Zhu Di retained the one reform policy of Emperor Junwen that remained in effect was that, princely powers must be curtailed. Hence, the surviving frontier princes were transferred from their fiefs into central and south China and were deprived of all governmental authority.

From the Yongle period on, imperial princes were no more than salaried nobilities who socially and ceremonially adorned the cities to which they were assigned and in which they were effectively confined. No subsequent Ming emperor was seriously threatened by a princely uprising.

Zhu Di built a strong and effective administration, and during his reign China settled into the generally stable political and socioeconomic patterns that were to characterise the remainder of the dynasty.

His government sponsored the compilation and publication of Confucian and Neo-Confucian Classics, and it most notably sponsored the preparation in manuscript form of a monumental compendium of literature called Yongle dadian(“The Great Canon of the Yongle Era”) in more than 11,000 volumes, which preserved many works that would otherwise have been lost.

In the early years of his reign, Zhu Di was fascinated by the regions beyond China’s southern borders, partly due to rumours that the Jianwen emperor had escaped overseas.
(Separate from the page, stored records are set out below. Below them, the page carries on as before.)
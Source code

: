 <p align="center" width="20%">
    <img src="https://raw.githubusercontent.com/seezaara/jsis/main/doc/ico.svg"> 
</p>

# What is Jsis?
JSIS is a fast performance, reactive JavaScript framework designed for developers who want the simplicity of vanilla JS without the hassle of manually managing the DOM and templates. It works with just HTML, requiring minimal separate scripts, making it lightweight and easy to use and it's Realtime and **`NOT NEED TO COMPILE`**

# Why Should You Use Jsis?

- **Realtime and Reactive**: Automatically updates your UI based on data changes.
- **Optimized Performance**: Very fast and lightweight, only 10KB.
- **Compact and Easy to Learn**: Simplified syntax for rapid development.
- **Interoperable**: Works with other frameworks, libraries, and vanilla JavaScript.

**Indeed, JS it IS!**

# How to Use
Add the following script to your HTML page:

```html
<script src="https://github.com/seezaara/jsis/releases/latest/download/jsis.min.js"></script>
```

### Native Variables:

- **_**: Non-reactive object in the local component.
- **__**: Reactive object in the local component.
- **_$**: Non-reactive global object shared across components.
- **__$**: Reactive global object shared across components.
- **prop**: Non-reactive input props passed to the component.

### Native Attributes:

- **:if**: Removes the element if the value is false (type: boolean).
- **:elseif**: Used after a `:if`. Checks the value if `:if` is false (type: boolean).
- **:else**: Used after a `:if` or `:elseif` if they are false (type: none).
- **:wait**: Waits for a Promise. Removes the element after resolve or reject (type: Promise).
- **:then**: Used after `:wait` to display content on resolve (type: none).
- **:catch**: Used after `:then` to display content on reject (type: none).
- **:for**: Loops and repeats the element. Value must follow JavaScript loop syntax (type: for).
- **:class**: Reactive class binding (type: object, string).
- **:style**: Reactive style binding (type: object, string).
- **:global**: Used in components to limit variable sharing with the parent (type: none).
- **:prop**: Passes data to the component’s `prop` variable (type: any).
In 1403 he sent out three fleets to proclaim his accession throughout Southeast Asia as far as Java and southern India.

More vigorously than any other ruler in Chinese history, he sought recognition from faraway potentates in these regions. Throughout his reign “tributary” missions regularly traveled to China from overseas. Thus the visit of Sultan Abdul Majid Hassan to China was in 1408.

Most renowned of the Yongle emperor’s many ocean admirals was Zheng He, who led grand armadas on great voyages between 1405 and 1433. Zheng He visited countries as far away as the Persian Gulf, the Red Sea, and the east coast of Africa almost as far south as Zanzibar, and from all the states that he visited, he brought home envoys bearing tribute to acknowledge the Yongle emperor’s overlordship.

With the military might of the Ming Dynasty, many kingdoms around the region must have paid tributes to the Emperor. Brunei maintained its relationship with China and according to the Chinese records, in 1415, Xiawang described as the King of Brunei sent 29 envoys to China. His uncle, Mamu (Mahmud?) visited China in 1417 as well as another two uncles, Zuxumayi (Ismail?) in 1421 and Shanaruoye in 1425.

In an article written by Carrie C Brown entitled Two Ming Texts Concerning King Manajechiana of Po’ni’ which was published in the Brunei Museum Journal (1974), she referred to two documents recorded in Ming Dynasty sources.

Of particular interest is the second text in which it was written an inscription which the Yongle Emperor composed for the “State Mountain in Po’ni”. According to Brown, this was a mark of high favour, and only four countries shared this honour. These countries were Japan, Malacca, Poni and Cochin. However this stone tablet and the table have yet to be located. It would indeed be interesting if it was ever found.